Guest Author - Karen Huber
It is the time of year for New Year's resolutions, or is it? So many of us resolve to do this or that, then after a month of good intentions, we give up. For starters, do we have the right frame of mind to stick to our goals? Do we really want to give up this habit or do that exercise program?
Part of sticking to a goal is to first examine if the goal is achievable for us and if we really want it. For instance, do we really, really want to lose that 5 pounds or are we nonchalant about it deep down? If, in the long run, we don't really care, we will lose sight of that 5 pounds the first time we see a chocolate torte. (Hopefully, we won't see too many after Christmas.) Another reason goal-reaching is so difficult is that we make our initial goals too large. If we need to lose 20 pounds, just start with 5. When we lose that, it shows us that the goal might be in reach after all. Success breeds success. Our bodies are happier, but so are our minds.
Let's say we want to better coexist along with our co-workers. If we make a plan of things we will do to better get along with them and try to do everything on the list all at once, we will probably give up because it is too overwhelming. If we concentrate on one item on the list until it becomes a habit, we will soon find that it comes naturally; we don't even have to think about it. Then we concentrate on the next habit we want to change and so on.
This sort of habit-building or habit-breaking takes a lot of patience and perseverance, so maybe it would make more sense to work on these two before the other goals. We can work on patience and perseverance like any other goals, one step at a time. Each day, be patient or work on a relationship with one person, then after a week, add another person to have a better relationship with. Patience turns into perseverance.
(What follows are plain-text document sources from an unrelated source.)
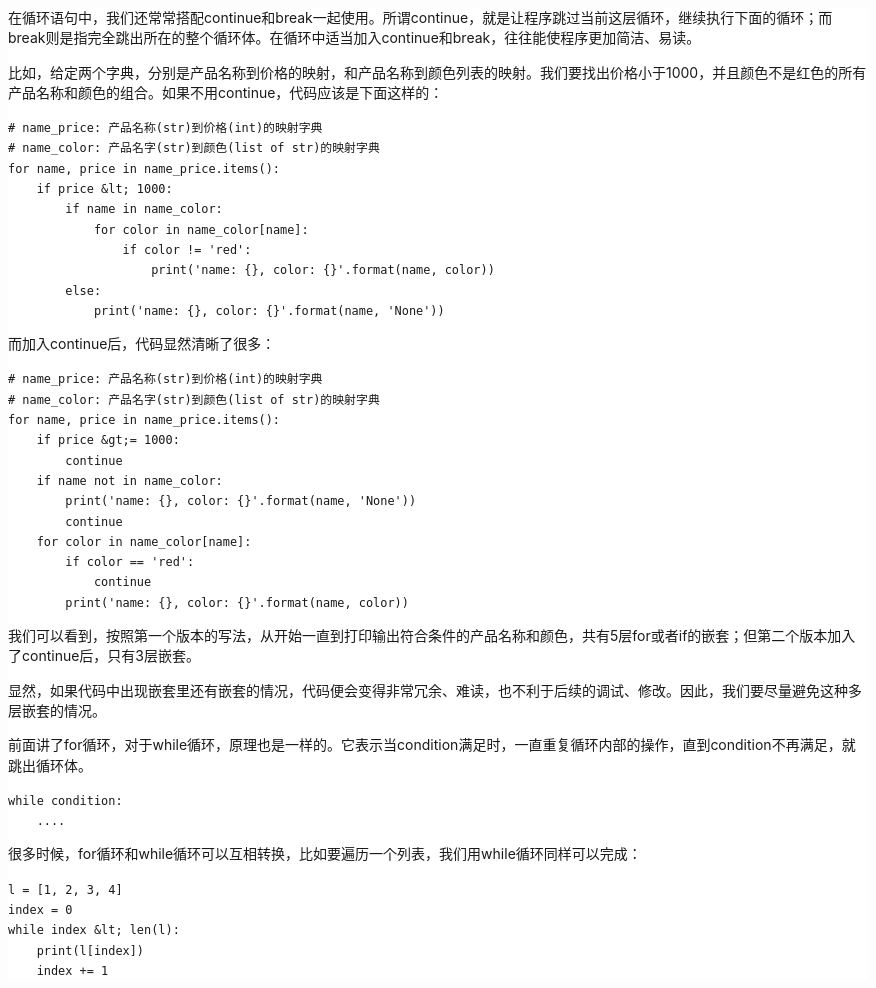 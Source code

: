 在循环语句中，我们还常常搭配continue和break一起使用。所谓continue，就是让程序跳过当前这层循环，继续执行下面的循环；而break则是指完全跳出所在的整个循环体。在循环中适当加入continue和break，往往能使程序更加简洁、易读。

比如，给定两个字典，分别是产品名称到价格的映射，和产品名称到颜色列表的映射。我们要找出价格小于1000，并且颜色不是红色的所有产品名称和颜色的组合。如果不用continue，代码应该是下面这样的：

```
# name_price: 产品名称(str)到价格(int)的映射字典
# name_color: 产品名字(str)到颜色(list of str)的映射字典
for name, price in name_price.items():
    if price &lt; 1000:
        if name in name_color:
            for color in name_color[name]:
                if color != 'red':
                    print('name: {}, color: {}'.format(name, color))
        else:
            print('name: {}, color: {}'.format(name, 'None'))

```

而加入continue后，代码显然清晰了很多：

```
# name_price: 产品名称(str)到价格(int)的映射字典
# name_color: 产品名字(str)到颜色(list of str)的映射字典
for name, price in name_price.items():
    if price &gt;= 1000:
        continue
    if name not in name_color:
        print('name: {}, color: {}'.format(name, 'None'))
        continue
    for color in name_color[name]:
        if color == 'red':
            continue
        print('name: {}, color: {}'.format(name, color))

```

我们可以看到，按照第一个版本的写法，从开始一直到打印输出符合条件的产品名称和颜色，共有5层for或者if的嵌套；但第二个版本加入了continue后，只有3层嵌套。

显然，如果代码中出现嵌套里还有嵌套的情况，代码便会变得非常冗余、难读，也不利于后续的调试、修改。因此，我们要尽量避免这种多层嵌套的情况。

前面讲了for循环，对于while循环，原理也是一样的。它表示当condition满足时，一直重复循环内部的操作，直到condition不再满足，就跳出循环体。

```
while condition:
    ....

```

很多时候，for循环和while循环可以互相转换，比如要遍历一个列表，我们用while循环同样可以完成：

```
l = [1, 2, 3, 4]
index = 0
while index &lt; len(l):
    print(l[index])
    index += 1

```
It is also tough to keep a goal when others try our patience or try to talk us out of it. "Come on, one piece of pie won't hurt," they'll say. This is where resolve comes in. If they pressure us to have a dessert, we can have a lower calorie treat, like sherbert, or fruit. If a person tries our patience at work, we can try to grit our teeth, hear them out, and try to say something constructive or nice. Warning: This is harder than eating sherbert or fruit. People that try our patience are never easy to deal with, but we can try to change our reactions.
We can keep our resolutions if we really want them and persevere, one habit, one person, or one pound at a time. The important thing to remember is that it is okay to have a cookie, just not a whole box. It is okay to lose our patience occasionally; we are human. And... we cannot break or make new habits overnight. Just because we have a bad day, we can't lose sight of our goals; we just keep plugging, and sooner than later, we'll find that we have achieved the goal. We can start on another one. The old adage applies: "Persistance pays."